Pudo abrirse por fin la caja fuerte del notario y distribuir el contenido, que pasaba del doble de las previsiones más optimistas. Así se rehabilitan los avaros al morir, y en cambio se maldice a menudo el recuerdo de los seres generosos. Los herederos juzgaron que el notario, que había tenido suficientes ánimos para morir sin hacerles esperar demasiado, si no dejaba a la gente inconsolable, era merecedor no obstante, de sentidas manifestaciones de agradecimiento. Por otra parte, ¿no es una perfecta forma de altruismo convertir la muerte en una grata fiesta familiar? En este sentido, pues, la muerte de Girodot fue una obra maestra.
Pero no hay obra maestra que no haya costado a su autor grandes sufrimientos. Éste fue el caso de Girodot, que murió desgarrado por el dolor de tener que dejar su dinero, y este dolor aceleró sin duda su muerte. Si tuvo un fin prematuro, el mérito o el honor de ello le corresponde a su hijo, Raoul Girodot, un muchacho execrable que, como decía su padre, «tenía el vicio en el cuerpo».

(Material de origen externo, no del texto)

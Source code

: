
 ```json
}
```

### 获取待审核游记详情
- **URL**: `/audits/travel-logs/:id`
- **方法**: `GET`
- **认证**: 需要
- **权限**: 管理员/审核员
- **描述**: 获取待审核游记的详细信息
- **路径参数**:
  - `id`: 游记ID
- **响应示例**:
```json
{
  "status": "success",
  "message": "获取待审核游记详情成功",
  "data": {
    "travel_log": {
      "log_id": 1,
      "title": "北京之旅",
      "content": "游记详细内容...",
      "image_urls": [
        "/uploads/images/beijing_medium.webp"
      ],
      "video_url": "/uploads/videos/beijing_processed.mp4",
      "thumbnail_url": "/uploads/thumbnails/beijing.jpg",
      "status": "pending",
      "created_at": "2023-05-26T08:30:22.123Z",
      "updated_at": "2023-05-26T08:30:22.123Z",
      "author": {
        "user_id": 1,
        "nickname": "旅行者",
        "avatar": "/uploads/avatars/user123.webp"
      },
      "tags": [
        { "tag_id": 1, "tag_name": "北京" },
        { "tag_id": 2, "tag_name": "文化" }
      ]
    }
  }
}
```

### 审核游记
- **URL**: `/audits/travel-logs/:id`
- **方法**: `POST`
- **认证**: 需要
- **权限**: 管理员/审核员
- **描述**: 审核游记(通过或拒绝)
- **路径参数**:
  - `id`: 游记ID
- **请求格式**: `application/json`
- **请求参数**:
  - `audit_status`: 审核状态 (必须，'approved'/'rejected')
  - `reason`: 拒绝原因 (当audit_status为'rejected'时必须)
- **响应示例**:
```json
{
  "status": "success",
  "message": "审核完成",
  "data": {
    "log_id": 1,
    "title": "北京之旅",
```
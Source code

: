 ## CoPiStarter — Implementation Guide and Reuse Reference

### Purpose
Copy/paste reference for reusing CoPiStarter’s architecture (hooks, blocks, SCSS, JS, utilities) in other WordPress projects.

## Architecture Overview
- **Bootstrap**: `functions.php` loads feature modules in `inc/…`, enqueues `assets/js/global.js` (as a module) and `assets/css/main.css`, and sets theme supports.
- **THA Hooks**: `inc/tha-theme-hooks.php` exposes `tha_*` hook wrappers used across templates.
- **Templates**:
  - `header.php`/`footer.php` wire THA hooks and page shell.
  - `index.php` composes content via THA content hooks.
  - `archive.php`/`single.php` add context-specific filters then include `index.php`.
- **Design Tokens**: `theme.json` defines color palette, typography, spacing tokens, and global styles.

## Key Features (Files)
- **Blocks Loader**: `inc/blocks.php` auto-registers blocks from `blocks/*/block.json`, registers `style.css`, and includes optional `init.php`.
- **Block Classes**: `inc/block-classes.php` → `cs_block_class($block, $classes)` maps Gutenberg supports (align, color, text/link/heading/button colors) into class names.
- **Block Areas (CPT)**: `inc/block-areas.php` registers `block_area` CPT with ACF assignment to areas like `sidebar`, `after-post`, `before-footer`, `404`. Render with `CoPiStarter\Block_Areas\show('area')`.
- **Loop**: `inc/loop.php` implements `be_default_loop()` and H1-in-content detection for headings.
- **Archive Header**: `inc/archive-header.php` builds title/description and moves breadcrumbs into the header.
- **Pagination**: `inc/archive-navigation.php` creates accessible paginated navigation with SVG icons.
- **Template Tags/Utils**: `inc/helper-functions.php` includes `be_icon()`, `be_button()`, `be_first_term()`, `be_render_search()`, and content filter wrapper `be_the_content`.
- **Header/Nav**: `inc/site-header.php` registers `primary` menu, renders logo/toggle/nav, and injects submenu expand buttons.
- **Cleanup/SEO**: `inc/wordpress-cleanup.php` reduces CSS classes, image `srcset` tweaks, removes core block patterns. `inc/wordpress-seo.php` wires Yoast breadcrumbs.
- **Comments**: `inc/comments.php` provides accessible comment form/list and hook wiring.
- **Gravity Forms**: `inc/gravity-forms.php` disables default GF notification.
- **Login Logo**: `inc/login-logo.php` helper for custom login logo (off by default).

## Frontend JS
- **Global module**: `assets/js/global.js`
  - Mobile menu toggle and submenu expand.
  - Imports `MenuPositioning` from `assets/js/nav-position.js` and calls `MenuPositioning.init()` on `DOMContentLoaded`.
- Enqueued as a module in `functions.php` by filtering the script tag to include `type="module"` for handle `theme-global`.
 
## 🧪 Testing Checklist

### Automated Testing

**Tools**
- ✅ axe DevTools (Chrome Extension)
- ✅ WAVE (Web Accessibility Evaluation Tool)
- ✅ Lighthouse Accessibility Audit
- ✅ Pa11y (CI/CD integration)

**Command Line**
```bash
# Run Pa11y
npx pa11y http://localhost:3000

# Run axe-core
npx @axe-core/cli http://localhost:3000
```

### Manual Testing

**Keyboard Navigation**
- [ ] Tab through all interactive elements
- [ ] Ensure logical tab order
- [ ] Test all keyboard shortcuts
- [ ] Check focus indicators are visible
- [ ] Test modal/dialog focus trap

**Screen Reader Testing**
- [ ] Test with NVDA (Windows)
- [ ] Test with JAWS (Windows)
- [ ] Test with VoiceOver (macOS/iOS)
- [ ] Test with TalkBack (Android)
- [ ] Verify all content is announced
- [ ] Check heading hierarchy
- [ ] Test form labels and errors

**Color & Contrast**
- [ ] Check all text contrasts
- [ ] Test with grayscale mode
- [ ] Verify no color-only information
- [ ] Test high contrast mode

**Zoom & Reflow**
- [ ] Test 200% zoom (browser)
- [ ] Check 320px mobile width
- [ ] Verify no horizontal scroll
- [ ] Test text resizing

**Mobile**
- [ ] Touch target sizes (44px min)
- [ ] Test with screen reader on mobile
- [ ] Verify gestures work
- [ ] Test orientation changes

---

A los dieciocho años, este joven, resueltamente refractario al estudio, se instaló en Lyon para hacer las prácticas que debían conducirlo al notariado. Raoul Girodot, ya lo hemos dicho, tenía ideas muy claras sobre la manera de entender la vida. No se desvió un milímetro del programa que se había trazado, cuyo primer artículo prescribía no poner los pies en casa de un notario. Para la aplicación de ese programa contó siempre con el apoyo secreto de su madre, que, por una desviación del sentido femenino combinado con el amor materno, sentía por el muchacho una increíble debilidad, verdaderamente sorprendente en una mujer tan taciturna. Esto impele a preguntarse si no existe en esa propensión una inclinación vagamente incestuosa, por otra parte ignorada por la propia «notaría», pues su naturaleza se vengaba tardíamente de ciertas ineptitudes que habían arrojado a Girodot en brazos de las meretrices. Sea lo que fuere, Raoul Girodot le sacaba a su madre todo el dinero que ella guardaba celosamente en escondrijos secretos. En efecto, era costumbre entre las mujeres Tapoque-Dondelle ir apartando pequeñas cantidades, sin que lo supiera el marido, en previsión de que pudieran sobrevenir días malos, pues aquellas mujeres consideraban que los hombres, con su repugnante inclinación a correr tras las mozuelas, son capaces de todo, incluso de dejarse desplumar como un palomino atontado. Por otra parte, esta afición al ahorro alienta a las esposas a velar por la marcha de la casa, y, en consecuencia, todo el mundo sale beneficiado.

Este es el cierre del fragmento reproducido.